Ao segundo dia de 2008, acordei com vontade de fazer um balanço.

BOM
Entrar num estabelecimento e beber um cafézito sem ter de levar com as inalações dos outros. Que o diz é um fumador de um “prego” diário (ou nem isso). Aproveitei e li o DN de segunda-feira. Alguém escreve sobre o assunto e compara a actual lei do tabagismo à dos cintos de segurança. Agora percebo a lei dos cintos de segurança. E vejo por aí uns arautos das liberdades individuais com ar de escandalizados por terem coarctado a constituição. Temos pena, mas o cinto de segurança é obrigatório!

PÉSSIMO
Notícia da manhã: os estabelecimentos de ensino públicos vão ser proibidos de ter na sua designação a palavra “santo” ou “santa”. Eu até acho piada. É um bom começo de ano. Ora vamos cá ver…
Aqui ao lado há uma terra que se chama “São Mamede”. E tem uma escola que, só por mera coincidência ou vontade de algum fundamentalista cristão tem o curioso nome de “Colégio de São Mamede”. Proponho algumas sugestões: Colégio de Mamede, Colégio do Sr. Mamede, Colégio Daquilo Que Não Se Pode Dizer Mamede…

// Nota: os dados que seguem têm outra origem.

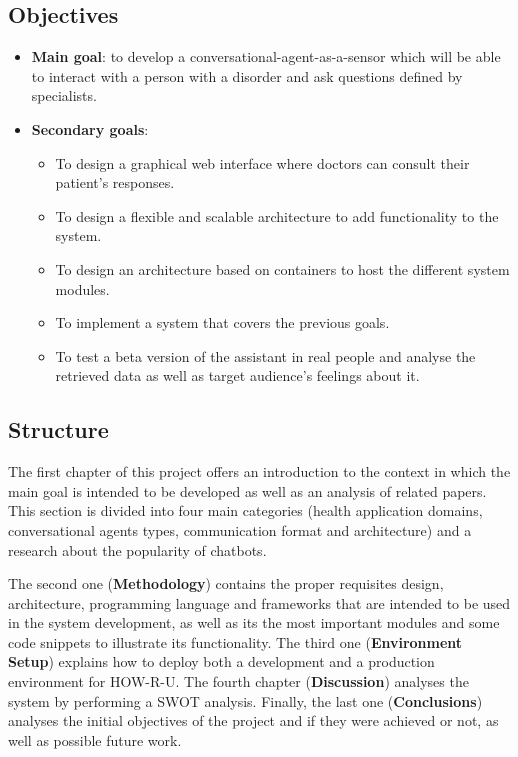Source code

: \documentclass[12pt,english]{article}
\begin{document}
\subsection{Objectives}
\label{sec:objectives}
\begin{itemize}
  \item \textbf{Main goal}: to develop a conversational-agent-as-a-sensor which will be able to interact with a person with a disorder and ask questions defined by specialists.
  \item \textbf{Secondary goals}:
    \begin{itemize}
      \item To design a graphical web interface where doctors can consult their patient's responses.
      \item To design a flexible and scalable architecture to add functionality to the system.
      \item To design an architecture based on containers to host the different system modules.
      \item To implement a system that covers the previous goals.
      \item To test a beta version of the assistant in real people and analyse the retrieved data as well as target audience's feelings about it.
    \end{itemize}
\end{itemize}

\subsection{Structure}

The first chapter of this project offers an introduction to the context in which the main goal is intended to be developed as well as an analysis of related papers. This section is divided into four main categories (health application domains, conversational agents types, communication format and architecture) and a research about the popularity of chatbots.

The second one (\textbf{Methodology}) contains the proper requisites design, architecture, programming language and frameworks that are intended to be used in the system development, as well as its the most important modules and some code snippets to illustrate its functionality. The third one (\textbf{Environment Setup}) explains how to deploy both a development and a production environment for HOW-R-U. The fourth chapter (\textbf{Discussion}) analyses the system by performing a SWOT analysis. Finally, the last one (\textbf{Conclusions}) analyses the initial objectives of the project and if they were achieved or not, as well as possible future work.
\end{document}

É só um exemplo que, mais tarde ou mais cedo, se poderá estender à toponímia. Por exemplo, no lugar de Serra de São Macário, deverá dizer-se Serra do Macário, que até nem fica mal. Mas, indo mais longe, um dia, quem sabe, poderemos arranjar outra designação para as marchas de Santo António: marchas de Lisboa. E caso elas sejam noutra localidade, passariam a chamar-se “marchas doutra localidade”. Aliás, deixaria de haver festas dos santos populares para haver “festas dos populares”.
E vai daí lembrei-me de elaborar um cartaz promocional desta nova espécie de projecto de lei…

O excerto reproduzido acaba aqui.